*TRY IT:* Return the data exactly, without pictures.

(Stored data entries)
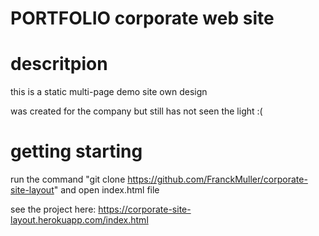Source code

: # PORTFOLIO corporate web site

# descritpion

this is a static multi-page demo site
own design

was created for the company but still has not seen the light :(

# getting starting

run the command "git clone https://github.com/FranckMuller/corporate-site-layout"
and open index.html file

see the project here: https://corporate-site-layout.herokuapp.com/index.html
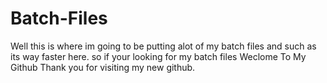 # Batch-Files
Well this is where im going to be putting alot of my batch files and such as its way faster here. so if your looking for my batch files Weclome To My Github
Thank you for visiting my new github.
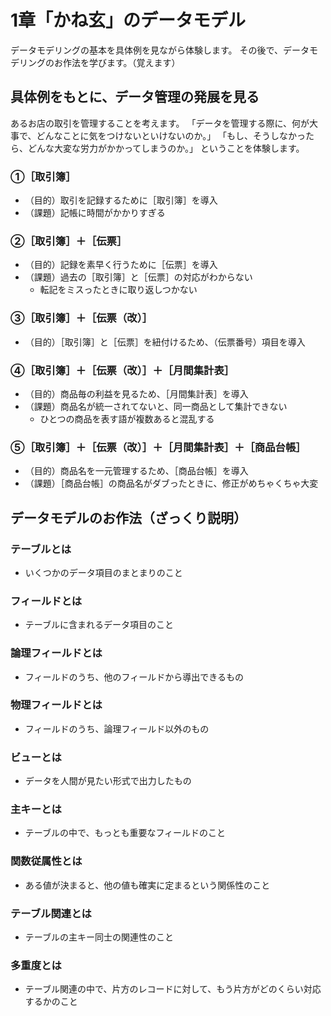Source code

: # 1章「かね玄」のデータモデル

データモデリングの基本を具体例を見ながら体験します。
その後で、データモデリングのお作法を学びます。（覚えます）

## 具体例をもとに、データ管理の発展を見る

あるお店の取引を管理することを考えます。
「データを管理する際に、何が大事で、どんなことに気をつけないといけないのか。」
「もし、そうしなかったら、どんな大変な労力がかかってしまうのか。」
ということを体験します。

### ①［取引簿］

- （目的）取引を記録するために［取引簿］を導入
- （課題）記帳に時間がかかりすぎる

### ②［取引簿］＋［伝票］

- （目的）記録を素早く行うために［伝票］を導入
- （課題）過去の［取引簿］と［伝票］の対応がわからない
  - 転記をミスったときに取り返しつかない

### ③［取引簿］＋［伝票（改）］

- （目的）［取引簿］と［伝票］を紐付けるため、（伝票番号）項目を導入

### ④［取引簿］＋［伝票（改）］＋［月間集計表］

- （目的）商品毎の利益を見るため、［月間集計表］を導入
- （課題）商品名が統一されてないと、同一商品として集計できない
  - ひとつの商品を表す語が複数あると混乱する

### ⑤［取引簿］＋［伝票（改）］＋［月間集計表］＋［商品台帳］

- （目的）商品名を一元管理するため、［商品台帳］を導入
- （課題）［商品台帳］の商品名がダブったときに、修正がめちゃくちゃ大変

## データモデルのお作法（ざっくり説明）

### テーブルとは

- いくつかのデータ項目のまとまりのこと

### フィールドとは

- テーブルに含まれるデータ項目のこと

### 論理フィールドとは

- フィールドのうち、他のフィールドから導出できるもの

### 物理フィールドとは

- フィールドのうち、論理フィールド以外のもの

### ビューとは

- データを人間が見たい形式で出力したもの

### 主キーとは

- テーブルの中で、もっとも重要なフィールドのこと

### 関数従属性とは

- ある値が決まると、他の値も確実に定まるという関係性のこと

### テーブル関連とは

- テーブルの主キー同士の関連性のこと

### 多重度とは

- テーブル関連の中で、片方のレコードに対して、もう片方がどのくらい対応するかのこと


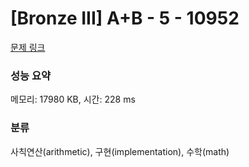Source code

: # [Bronze III] A+B - 5 - 10952 

[문제 링크](https://www.acmicpc.net/problem/10952) 

### 성능 요약

메모리: 17980 KB, 시간: 228 ms

### 분류

사칙연산(arithmetic), 구현(implementation), 수학(math)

*REPLY TO THE EXERCISE:*
Source code

: # PORTFOLIO corporate web site

# descritpion

this is a static multi-page demo site
own design

was created for the company but still has not seen the light :(

# getting starting

run the command "git clone https://github.com/FranckMuller/corporate-site-layout"
and open index.html file

see the project here: https://corporate-site-layout.herokuapp.com/index.html
 # Batch-Files
Well this is where im going to be putting alot of my batch files and such as its way faster here. so if your looking for my batch files Weclome To My Github
Thank you for visiting my new github.
Source code

: # 1章「かね玄」のデータモデル

データモデリングの基本を具体例を見ながら体験します。
その後で、データモデリングのお作法を学びます。（覚えます）

## 具体例をもとに、データ管理の発展を見る

あるお店の取引を管理することを考えます。
「データを管理する際に、何が大事で、どんなことに気をつけないといけないのか。」
「もし、そうしなかったら、どんな大変な労力がかかってしまうのか。」
ということを体験します。

### ①［取引簿］

- （目的）取引を記録するために［取引簿］を導入
- （課題）記帳に時間がかかりすぎる

### ②［取引簿］＋［伝票］

- （目的）記録を素早く行うために［伝票］を導入
- （課題）過去の［取引簿］と［伝票］の対応がわからない
  - 転記をミスったときに取り返しつかない

### ③［取引簿］＋［伝票（改）］

- （目的）［取引簿］と［伝票］を紐付けるため、（伝票番号）項目を導入

### ④［取引簿］＋［伝票（改）］＋［月間集計表］

- （目的）商品毎の利益を見るため、［月間集計表］を導入
- （課題）商品名が統一されてないと、同一商品として集計できない
  - ひとつの商品を表す語が複数あると混乱する

### ⑤［取引簿］＋［伝票（改）］＋［月間集計表］＋［商品台帳］

- （目的）商品名を一元管理するため、［商品台帳］を導入
- （課題）［商品台帳］の商品名がダブったときに、修正がめちゃくちゃ大変

## データモデルのお作法（ざっくり説明）

### テーブルとは

- いくつかのデータ項目のまとまりのこと

### フィールドとは

- テーブルに含まれるデータ項目のこと

### 論理フィールドとは

- フィールドのうち、他のフィールドから導出できるもの

### 物理フィールドとは

- フィールドのうち、論理フィールド以外のもの

### ビューとは

- データを人間が見たい形式で出力したもの

### 主キーとは

- テーブルの中で、もっとも重要なフィールドのこと

### 関数従属性とは

- ある値が決まると、他の値も確実に定まるという関係性のこと

### テーブル関連とは

- テーブルの主キー同士の関連性のこと

### 多重度とは

- テーブル関連の中で、片方のレコードに対して、もう片方がどのくらい対応するかのこと


Source code

: # [Bronze III] A+B - 5 - 10952 

[문제 링크](https://www.acmicpc.net/problem/10952) 

### 성능 요약

메모리: 17980 KB, 시간: 228 ms

### 분류

사칙연산(arithmetic), 구현(implementation), 수학(math)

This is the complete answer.